(Source texts of formatted documents)
-- Opening Marker --

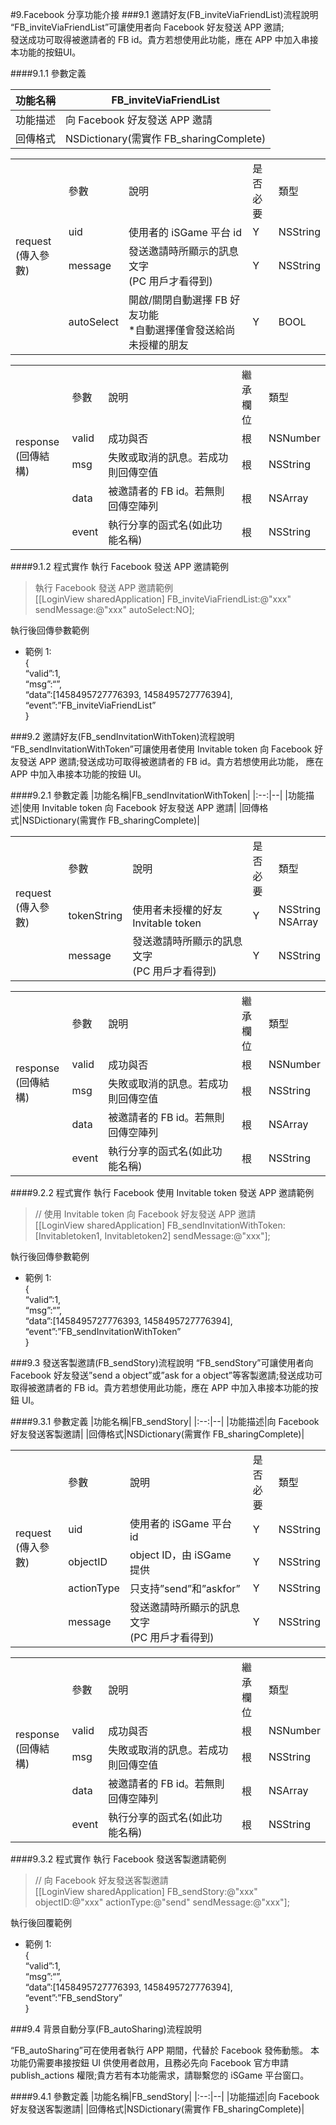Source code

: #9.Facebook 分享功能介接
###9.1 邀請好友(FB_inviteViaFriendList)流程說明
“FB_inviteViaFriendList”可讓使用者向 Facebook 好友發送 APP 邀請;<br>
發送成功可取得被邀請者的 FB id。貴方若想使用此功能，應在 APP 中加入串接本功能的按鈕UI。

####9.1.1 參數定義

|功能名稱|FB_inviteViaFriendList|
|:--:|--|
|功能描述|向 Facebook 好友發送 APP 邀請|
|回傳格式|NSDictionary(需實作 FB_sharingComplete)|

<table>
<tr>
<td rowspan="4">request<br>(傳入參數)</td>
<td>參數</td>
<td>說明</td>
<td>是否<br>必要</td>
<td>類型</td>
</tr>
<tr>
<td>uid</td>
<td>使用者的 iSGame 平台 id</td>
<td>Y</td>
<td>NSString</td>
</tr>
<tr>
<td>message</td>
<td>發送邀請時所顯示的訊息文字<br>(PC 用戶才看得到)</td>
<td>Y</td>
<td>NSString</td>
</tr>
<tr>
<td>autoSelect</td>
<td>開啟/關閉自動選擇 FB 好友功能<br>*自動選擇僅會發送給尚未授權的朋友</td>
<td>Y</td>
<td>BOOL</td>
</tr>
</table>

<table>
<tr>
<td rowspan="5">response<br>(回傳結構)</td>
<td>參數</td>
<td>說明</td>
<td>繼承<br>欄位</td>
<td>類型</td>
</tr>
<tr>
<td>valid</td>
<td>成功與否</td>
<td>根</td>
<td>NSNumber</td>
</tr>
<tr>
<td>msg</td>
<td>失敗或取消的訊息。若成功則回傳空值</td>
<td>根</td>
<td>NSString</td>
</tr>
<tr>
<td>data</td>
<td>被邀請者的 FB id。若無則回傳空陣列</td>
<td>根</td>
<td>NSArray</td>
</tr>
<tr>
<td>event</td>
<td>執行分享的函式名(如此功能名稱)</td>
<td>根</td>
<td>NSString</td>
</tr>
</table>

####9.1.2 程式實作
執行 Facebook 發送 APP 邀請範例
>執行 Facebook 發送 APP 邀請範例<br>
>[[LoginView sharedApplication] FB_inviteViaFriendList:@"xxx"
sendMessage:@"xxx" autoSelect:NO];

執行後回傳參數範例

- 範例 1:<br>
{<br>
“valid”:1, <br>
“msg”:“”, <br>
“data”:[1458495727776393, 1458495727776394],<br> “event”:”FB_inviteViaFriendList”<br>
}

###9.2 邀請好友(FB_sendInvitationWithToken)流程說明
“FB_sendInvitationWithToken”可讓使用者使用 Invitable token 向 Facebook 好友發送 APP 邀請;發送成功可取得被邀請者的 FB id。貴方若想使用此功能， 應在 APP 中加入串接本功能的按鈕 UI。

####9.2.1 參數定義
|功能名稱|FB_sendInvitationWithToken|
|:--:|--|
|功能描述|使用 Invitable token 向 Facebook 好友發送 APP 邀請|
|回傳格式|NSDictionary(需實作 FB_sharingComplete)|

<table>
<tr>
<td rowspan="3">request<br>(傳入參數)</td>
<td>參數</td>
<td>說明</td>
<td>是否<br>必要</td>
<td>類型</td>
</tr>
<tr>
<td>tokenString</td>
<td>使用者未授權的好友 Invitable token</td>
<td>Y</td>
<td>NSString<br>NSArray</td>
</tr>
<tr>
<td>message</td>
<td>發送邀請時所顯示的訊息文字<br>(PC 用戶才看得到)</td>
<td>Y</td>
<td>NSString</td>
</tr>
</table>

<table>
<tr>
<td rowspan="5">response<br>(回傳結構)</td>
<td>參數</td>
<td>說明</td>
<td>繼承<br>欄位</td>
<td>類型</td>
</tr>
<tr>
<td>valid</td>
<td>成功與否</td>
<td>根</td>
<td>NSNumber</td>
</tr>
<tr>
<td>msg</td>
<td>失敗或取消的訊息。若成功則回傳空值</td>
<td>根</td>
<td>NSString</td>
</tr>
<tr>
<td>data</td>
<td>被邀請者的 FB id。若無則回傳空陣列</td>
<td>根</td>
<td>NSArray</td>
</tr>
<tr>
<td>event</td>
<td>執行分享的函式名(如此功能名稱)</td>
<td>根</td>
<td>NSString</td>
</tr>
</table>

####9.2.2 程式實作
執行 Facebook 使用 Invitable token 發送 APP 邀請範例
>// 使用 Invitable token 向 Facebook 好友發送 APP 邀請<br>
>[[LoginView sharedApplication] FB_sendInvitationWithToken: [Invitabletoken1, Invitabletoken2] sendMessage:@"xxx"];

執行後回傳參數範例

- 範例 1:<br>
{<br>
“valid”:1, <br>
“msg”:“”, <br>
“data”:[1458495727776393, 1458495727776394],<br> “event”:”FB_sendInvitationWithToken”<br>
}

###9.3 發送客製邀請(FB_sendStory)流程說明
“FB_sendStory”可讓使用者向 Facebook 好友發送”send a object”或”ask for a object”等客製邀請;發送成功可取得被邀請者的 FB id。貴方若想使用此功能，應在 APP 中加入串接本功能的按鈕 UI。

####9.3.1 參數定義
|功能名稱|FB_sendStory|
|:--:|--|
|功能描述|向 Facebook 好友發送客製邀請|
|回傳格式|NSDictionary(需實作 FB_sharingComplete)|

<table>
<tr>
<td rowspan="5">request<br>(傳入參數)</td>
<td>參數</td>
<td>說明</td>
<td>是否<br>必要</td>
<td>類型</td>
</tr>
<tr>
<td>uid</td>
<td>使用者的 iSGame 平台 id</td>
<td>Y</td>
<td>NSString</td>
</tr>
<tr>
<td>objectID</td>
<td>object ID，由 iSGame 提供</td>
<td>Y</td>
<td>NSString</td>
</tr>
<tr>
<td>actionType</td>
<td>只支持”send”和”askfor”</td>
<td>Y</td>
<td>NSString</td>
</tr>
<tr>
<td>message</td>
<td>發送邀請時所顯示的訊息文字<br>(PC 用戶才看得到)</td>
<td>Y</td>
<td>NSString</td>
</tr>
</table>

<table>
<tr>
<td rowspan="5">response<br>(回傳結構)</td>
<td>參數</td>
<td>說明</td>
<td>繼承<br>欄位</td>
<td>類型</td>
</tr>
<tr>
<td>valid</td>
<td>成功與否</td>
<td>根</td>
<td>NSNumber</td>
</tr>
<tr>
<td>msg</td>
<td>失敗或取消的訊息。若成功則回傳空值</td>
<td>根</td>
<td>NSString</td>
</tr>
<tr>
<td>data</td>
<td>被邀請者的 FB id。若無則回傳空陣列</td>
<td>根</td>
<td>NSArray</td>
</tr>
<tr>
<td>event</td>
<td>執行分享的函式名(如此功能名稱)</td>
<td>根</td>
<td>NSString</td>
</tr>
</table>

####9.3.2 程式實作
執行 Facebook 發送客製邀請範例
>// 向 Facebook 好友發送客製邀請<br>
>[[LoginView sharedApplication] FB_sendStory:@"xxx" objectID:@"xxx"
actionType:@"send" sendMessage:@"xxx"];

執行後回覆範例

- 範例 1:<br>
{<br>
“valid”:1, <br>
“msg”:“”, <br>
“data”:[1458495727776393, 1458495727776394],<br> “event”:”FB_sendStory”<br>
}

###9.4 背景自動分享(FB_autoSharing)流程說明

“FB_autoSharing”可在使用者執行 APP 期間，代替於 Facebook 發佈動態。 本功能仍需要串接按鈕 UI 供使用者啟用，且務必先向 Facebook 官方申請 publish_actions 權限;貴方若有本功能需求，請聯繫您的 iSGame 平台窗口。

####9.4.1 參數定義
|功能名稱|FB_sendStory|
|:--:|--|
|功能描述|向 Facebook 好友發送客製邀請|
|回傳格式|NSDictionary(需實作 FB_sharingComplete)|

-- Closing Marker --
-- Opening Marker --

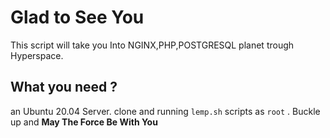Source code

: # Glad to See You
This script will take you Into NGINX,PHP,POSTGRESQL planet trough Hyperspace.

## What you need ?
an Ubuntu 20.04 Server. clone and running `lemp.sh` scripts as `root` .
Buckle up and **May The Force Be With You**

-- Closing Marker --

What is required:
Every line holding the word "sharedApplication" should be copied out of the records above.

Output of the exercise:
>[[LoginView sharedApplication] FB_inviteViaFriendList:@"xxx"
>[[LoginView sharedApplication] FB_sendInvitationWithToken: [Invitabletoken1, Invitabletoken2] sendMessage:@"xxx"];
>[[LoginView sharedApplication] FB_sendStory:@"xxx" objectID:@"xxx"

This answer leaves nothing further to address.